Systematically Test Different Missing Mechanisms

We will:

  • Loop through MCAR, MAR, and MNAR

  • Try different missingness rates (30%, 70%)

  • Report the missingness structure

  • Perform Little’s MCAR test

[12]:
missing_type_list = ["mcar"]
mechanism_type_list = [1, 2, 3]
missing_rate_list = [0.3, 0.7]

for missing_type in missing_type_list:
    for mechanism_type in mechanism_type_list:
        for missing_rate in missing_rate_list:
            print(f"\nMechanism: {missing_type.upper()}-{mechanism_type} | Missing rate: {missing_rate}")

            # Initialize generator
            mecha = MissMechaGenerator(
                mechanism=missing_type,
                mechanism_type=mechanism_type,
                missing_rate=missing_rate,
                seed=42
            )

            # Fit and apply missingness
            X_missing = mecha.fit_transform(X_train)

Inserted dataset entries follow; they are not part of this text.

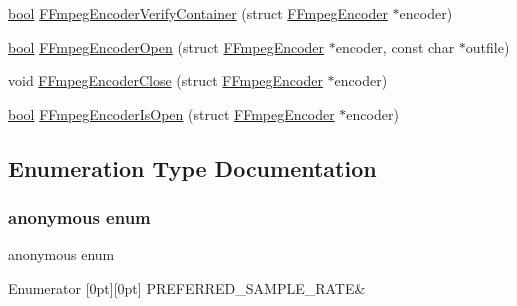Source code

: \begin{DoxyCompactItemize}
\item 
\mbox{\hyperlink{libretro_8h_a4a26dcae73fb7e1528214a068aca317e}{bool}} \mbox{\hyperlink{ffmpeg-encoder_8c_a57dc90db7ec7abc72021c7faf1173e01}{F\+Fmpeg\+Encoder\+Verify\+Container}} (struct \mbox{\hyperlink{ffmpeg-encoder_8h_struct_f_fmpeg_encoder}{F\+Fmpeg\+Encoder}} $\ast$encoder)
\item 
\mbox{\hyperlink{libretro_8h_a4a26dcae73fb7e1528214a068aca317e}{bool}} \mbox{\hyperlink{ffmpeg-encoder_8c_ae319fa73d21d047862d156fc05902af3}{F\+Fmpeg\+Encoder\+Open}} (struct \mbox{\hyperlink{ffmpeg-encoder_8h_struct_f_fmpeg_encoder}{F\+Fmpeg\+Encoder}} $\ast$encoder, const char $\ast$outfile)
\item 
void \mbox{\hyperlink{ffmpeg-encoder_8c_a9e740ab5a264bd7fe8dec61593d3b347}{F\+Fmpeg\+Encoder\+Close}} (struct \mbox{\hyperlink{ffmpeg-encoder_8h_struct_f_fmpeg_encoder}{F\+Fmpeg\+Encoder}} $\ast$encoder)
\item 
\mbox{\hyperlink{libretro_8h_a4a26dcae73fb7e1528214a068aca317e}{bool}} \mbox{\hyperlink{ffmpeg-encoder_8c_a3b83672eac569095bfa3a613f8301914}{F\+Fmpeg\+Encoder\+Is\+Open}} (struct \mbox{\hyperlink{ffmpeg-encoder_8h_struct_f_fmpeg_encoder}{F\+Fmpeg\+Encoder}} $\ast$encoder)
\end{DoxyCompactItemize}


\subsection{Enumeration Type Documentation}
\mbox{\label{ffmpeg-encoder_8c_adf764cbdea00d65edcd07bb9953ad2b7}} 
\subsubsection{\texorpdfstring{anonymous enum}{anonymous enum}}
{\footnotesize\ttfamily anonymous enum}

\begin{DoxyEnumFields}{Enumerator}
[0pt][0pt]{}\mbox{\label{ffmpeg-encoder_8c_adf764cbdea00d65edcd07bb9953ad2b7a2656e6725d5bdaffeeb5d585d0b1d892}} 
P\+R\+E\+F\+E\+R\+R\+E\+D\+\_\+\+S\+A\+M\+P\+L\+E\+\_\+\+R\+A\+TE&\\
\hline

\end{DoxyEnumFields}


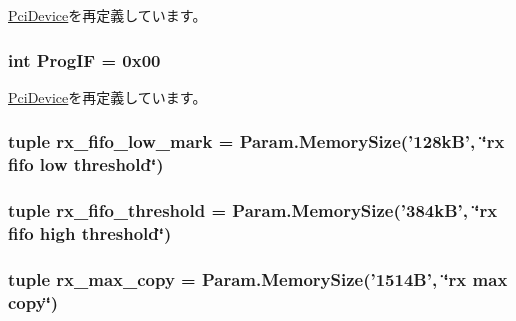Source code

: \hyperlink{classPci_1_1PciDevice_a00f14447f8246b8b6a86c550185caddc}{PciDevice}を再定義しています。\hypertarget{classEthernet_1_1Sinic_aa63e82532e33e89795f472cfb7e0bb67}{
\subsubsection[{ProgIF}]{\setlength{\rightskip}{0pt plus 5cm}int {\bf ProgIF} = 0x00}}
\label{classEthernet_1_1Sinic_aa63e82532e33e89795f472cfb7e0bb67}


\hyperlink{classPci_1_1PciDevice_ae1b2d8ef2a839fabf99be35121a8b6e8}{PciDevice}を再定義しています。\hypertarget{classEthernet_1_1Sinic_ad5c33d5cf217b74a898883107ce39b38}{
\subsubsection[{rx\_\-fifo\_\-low\_\-mark}]{\setlength{\rightskip}{0pt plus 5cm}tuple {\bf rx\_\-fifo\_\-low\_\-mark} = Param.MemorySize('128kB', \char`\"{}rx fifo low threshold\char`\"{})}}
\label{classEthernet_1_1Sinic_ad5c33d5cf217b74a898883107ce39b38}
\hypertarget{classEthernet_1_1Sinic_a23dbf25bafd73410ce88b10151d564cb}{
\subsubsection[{rx\_\-fifo\_\-threshold}]{\setlength{\rightskip}{0pt plus 5cm}tuple {\bf rx\_\-fifo\_\-threshold} = Param.MemorySize('384kB', \char`\"{}rx fifo high threshold\char`\"{})}}
\label{classEthernet_1_1Sinic_a23dbf25bafd73410ce88b10151d564cb}
\hypertarget{classEthernet_1_1Sinic_ab20f207dc9ec8ac2c424b651a3db2d22}{
\subsubsection[{rx\_\-max\_\-copy}]{\setlength{\rightskip}{0pt plus 5cm}tuple {\bf rx\_\-max\_\-copy} = Param.MemorySize('1514B', \char`\"{}rx max copy\char`\"{})}}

            # Report missing rate summary
            print("Missingness summary:")
            compute_missing_rate(X_missing)

            print("-----------------------------------------------------------")


Mechanism: MCAR-1 | Missing rate: 0.3
Missingness summary:
Overall missing rate: 30.17%
181 / 600 total values are missing.

Top variables by missing rate:
n_missing missing_rate (%) n_unique dtype n_total
column
income 67 33.5 133 float64 200
gender 58 29.0 2 float64 200
age 56 28.0 38 float64 200
-----------------------------------------------------------

Mechanism: MCAR-1 | Missing rate: 0.7
Missingness summary:
Overall missing rate: 70.83%
425 / 600 total values are missing.

Top variables by missing rate:
n_missing missing_rate (%) n_unique dtype n_total
column
gender 144 72.0 2 float64 200
income 141 70.5 59 float64 200
age 140 70.0 32 float64 200
-----------------------------------------------------------

Mechanism: MCAR-2 | Missing rate: 0.3
Missingness summary:
Overall missing rate: 30.00%
180 / 600 total values are missing.

Top variables by missing rate:
n_missing missing_rate (%) n_unique dtype n_total
column
gender 64 32.0 2 float64 200
age 60 30.0 39 float64 200
income 56 28.0 144 float64 200
-----------------------------------------------------------

Mechanism: MCAR-2 | Missing rate: 0.7
Missingness summary:
Overall missing rate: 70.00%
420 / 600 total values are missing.

Top variables by missing rate:
n_missing missing_rate (%) n_unique dtype n_total
column
age 144 72.0 30 float64 200
gender 141 70.5 2 float64 200
income 135 67.5 65 float64 200
-----------------------------------------------------------

Mechanism: MCAR-3 | Missing rate: 0.3
Missingness summary:
Overall missing rate: 30.00%
180 / 600 total values are missing.

Top variables by missing rate:
n_missing missing_rate (%) n_unique dtype n_total
column
age 60 30.0 38 float64 200
income 60 30.0 140 float64 200
gender 60 30.0 2 float64 200
-----------------------------------------------------------

Mechanism: MCAR-3 | Missing rate: 0.7
Missingness summary:
Overall missing rate: 70.00%
420 / 600 total values are missing.

Top variables by missing rate:
n_missing missing_rate (%) n_unique dtype n_total
column
age 140 70.0 30 float64 200
income 140 70.0 60 float64 200
gender 140 70.0 2 float64 200
-----------------------------------------------------------

Key Takeaways

  • This batch experiment shows how different mechanisms affect missingness structure.

  • MissMecha makes it easy to systematically evaluate and validate simulation settings.